Im Mai haben wir in „Fazit“ ein Buch vorgestellt, in dem Pikettys Fans ihre Beiträge zur weiteren Ungleichheitsforschung versammelt haben. Die Kritik kam in diesem Band ziemlich kurz. Es gibt aber noch einen anderen Band. Der lässt schon im Namen vermuten, dass die Kritik darin ausführlich Platz findet: „Anti Piketty“ heißt das Buch von Jean-Philippe Delsol, Nicolas Lecaussin und Emmanuel Martin. Und die Autoren sind nicht weniger prominent als die im Piketty-Fan-Buch. Waren im Fan-Buch Branko Milanovic und Paul Krugman am Werk, toben sich im Kritik-Buch Daron Acemoglu, Hans-Werner Sinn und Martin Feldstein aus.

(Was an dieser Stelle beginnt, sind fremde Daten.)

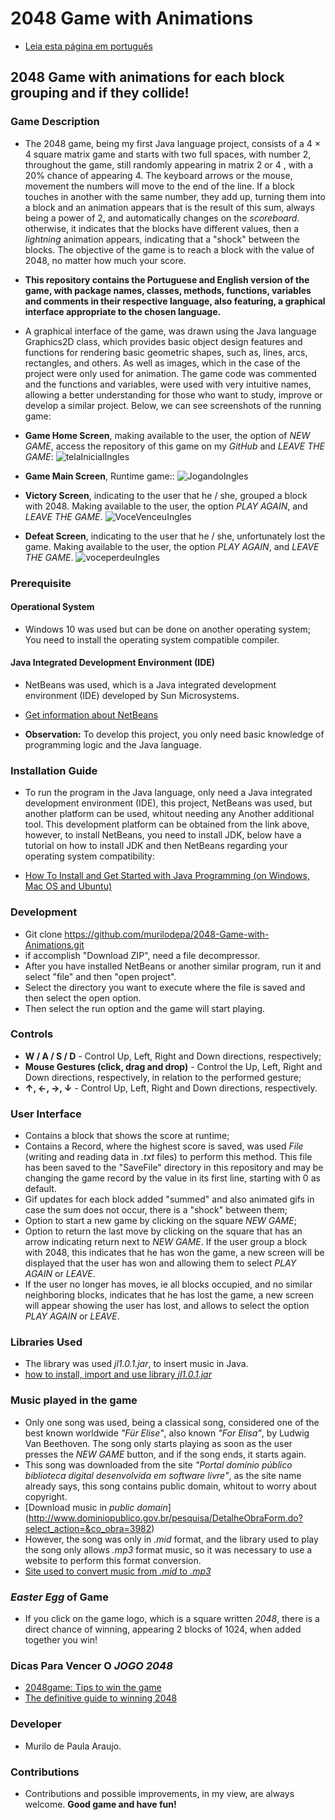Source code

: # 2048 Game with Animations

 * <a> [Leia esta página em português](https://github.com/murilodepa/2048-Game-with-Animations/blob/master/README%20PORTUGU%C3%8AS.md)

## 2048 Game with animations for each block grouping and if they collide!

### Game Description
* The 2048 game, being my first Java language project, consists of a 4 × 4 square matrix game and starts with two full spaces, with number 2, throughout the game, still randomly appearing in matrix 2 or 4 , with a 20% chance of appearing 4. The keyboard arrows or the mouse, movement the numbers will move to the end of the line. If a block touches in another with the same number, they add up, turning them into a block and an animation appears that is the result of this sum, always being a power of 2, and automatically changes on the *scoreboard*. otherwise, it indicates that the blocks have different values, then a *lightning* animation appears, indicating that a "shock" between the blocks. The objective of the game is to reach a block with the value of 2048, no matter how much your score.
* **This repository contains the Portuguese and English version of the game, with package names, classes, methods, functions, variables and comments in their respective language, also featuring, a graphical interface appropriate to the chosen language.**
* A graphical interface of the game, was drawn using the Java language Graphics2D class, which provides basic object design features and functions for rendering basic geometric shapes, such as, lines, arcs, rectangles, and others. As well as images, which in the case of the project were only used for animation. The game code was commented and the functions and variables, were used with very intuitive names, allowing a better understanding for those who want to study, improve or develop a similar project. Below, we can see screenshots of the running game:

* **Game Home Screen**, making available to the user, the option of *NEW GAME*, access the repository of this game on my *GitHub* and *LEAVE THE GAME*:
![telaInicialIngles](https://user-images.githubusercontent.com/56207941/66858499-ca829d80-ef5f-11e9-8e9a-ef46b5716536.PNG)

* **Game Main Screen**, Runtime game::
![JogandoIngles](https://user-images.githubusercontent.com/56207941/66858715-3bc25080-ef60-11e9-8f18-e0acc1826cd9.PNG)

* **Victory Screen**, indicating to the user that he / she, grouped a block with 2048. Making available to the user, the option *PLAY AGAIN*, and *LEAVE THE GAME*.
![VoceVenceuIngles](https://user-images.githubusercontent.com/56207941/66859317-6bbe2380-ef61-11e9-8c86-cf8dac25bbe6.PNG)

* **Defeat Screen**, indicating to the user that he / she, unfortunately lost the game. Making available to the user, the option *PLAY AGAIN*, and *LEAVE THE GAME*.
![voceperdeuIngles](https://user-images.githubusercontent.com/56207941/66859568-f0a93d00-ef61-11e9-8a85-89cae6455e2d.PNG)

### Prerequisite

#### Operational System
* Windows 10 was used but can be done on another operating system; You need to install the operating system compatible compiler.

 #### Java Integrated Development Environment (IDE)
* NetBeans was used, which is a Java integrated development environment (IDE) developed by Sun Microsystems.
* <a> [Get information about NetBeans](https://netbeans.org/about/)

* **Observation:** To develop this project, you only need basic knowledge of programming logic and the Java language.

### Installation Guide
* To run the program in the Java language,  only need a Java integrated development environment (IDE), this project, NetBeans was used, but another platform can be used, whitout needing any Another additional tool. This development platform can be obtained from the link above, however, to install NetBeans, you need to install JDK, below have a tutorial on how to install JDK and then NetBeans regarding your operating system compatibility:

* <a> [How To Install and Get Started with Java Programming 
(on Windows, Mac OS and Ubuntu)](https://www3.ntu.edu.sg/home/ehchua/programming/howto/netbeans_howto.html)

### Development
* Git clone https://github.com/murilodepa/2048-Game-with-Animations.git
* if accomplish "Download ZIP", need a file decompressor.
* After you have installed NetBeans or another similar program, run it and select "file" and then "open project".
* Select the directory you want to execute where the file is saved and then select the open option.
* Then select the run option and the game will start playing.

### Controls
* **W / A / S / D** - Control Up, Left, Right and Down directions, respectively;
* **Mouse Gestures (click, drag and drop)** - Control the Up, Left, Right and Down directions, respectively, in relation to the performed gesture;
* **↑, ←, →, ↓** - Control Up, Left, Right and Down directions, respectively.

### User Interface
* Contains a block that shows the score at runtime;
* Contains a Record, where the highest score is saved, was used *File* (writing and reading data in *.txt* files) to perform this method. This file has been saved to the "SaveFile" directory in this repository and may be changing the game record by the value in its first line, starting with 0 as default.
* Gif updates for each block added "summed" and also animated gifs in case the sum does not occur, there is a "shock" between them;
* Option to start a new game by clicking on the square *NEW GAME*;
* Option to return the last move by clicking on the square that has an arrow indicating return next to *NEW GAME*.
If the user group a block with 2048, this indicates that he has won the game, a new screen will be displayed that the user has won and allowing them to select *PLAY AGAIN* or *LEAVE*.
* If the user no longer has moves, ie all blocks occupied, and no similar neighboring blocks, indicates that he has lost the game, a new screen will appear showing the user has lost, and allows to select the option *PLAY AGAIN* or *LEAVE*.

### Libraries Used
* The library was used *jl1.0.1.jar*, to insert music in Java.
* <a> [how to install, import and use library *jl1.0.1.jar*](https://www.youtube.com/watch?v=kC9_dK5hQPo)

### Music played in the game
* Only one song was used, being a classical song, considered one of the best known worldwide *"Für Elise"*, also known *"For Elisa"*, by Ludwig Van Beethoven. The song only starts playing as soon as the user presses the *NEW GAME* button, and if the song ends, it starts again.
* This song was downloaded from the site *"Portal domínio público biblioteca digital desenvolvida em software livre"*, as the site name already says, this song contains public domain, whitout to worry about copyright.
* <a> [Download music in *public domain*] (http://www.dominiopublico.gov.br/pesquisa/DetalheObraForm.do?select_action=&co_obra=3982)
* However, the song was only in *.mid* format, and the library used to play the song only allows *.mp3* format music, so it was necessary to use a website to perform this format conversion.
* <a> [Site used to convert music from *.mid* to *.mp3*](https://www.onlineconverter.com/convert/10358f965f5c5df82609d249e98e2fd143)

### *Easter Egg* of Game
* If you click on the game logo, which is a square written *2048*, there is a direct chance of winning, appearing 2 blocks of 1024, when added together you win!

### Dicas Para Vencer O *JOGO 2048*
* <a> [2048game: Tips to win the game](https://2048game.com/tips-and-tricks/)
* <a> [The definitive guide to winning 2048](https://www.dailydot.com/debug/how-to-win-2048/)
  
### Developer
* Murilo de Paula Araujo.
  
### Contributions
- Contributions and possible improvements, in my view, are always welcome. **Good game and have fun!**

„Anti Piketty“ ist im liberalen amerikanischen „Cato“-Institut erschienen – und die politische Mission dieses Buches bemerkt der Leser schneller als die des anderen Buches. Viele Beiträge befassen sich weniger mit Pikettys sachlichen Beiträgen, sondern versuchen, die Aufmerksamkeit auf ganz andere Fragen zu locken: Ist es nicht vielleicht gut, wenn die Reichen Geld haben und damit Arbeitsplätze schaffen? Gleich das Vorwort beginnt mit einem Rant darüber, wie viele Leute das Buch ungelesen lassen und sich trotzdem darauf berufen. „Ich hoffe, das Buch macht sich auf ihren Kaffeetischen gut“, ätzt Cato-Forscher Tom Palmer. Das ist ganz kurzweilig, ein inspirierter Verriss liest sich eben fast immer unterhaltsam.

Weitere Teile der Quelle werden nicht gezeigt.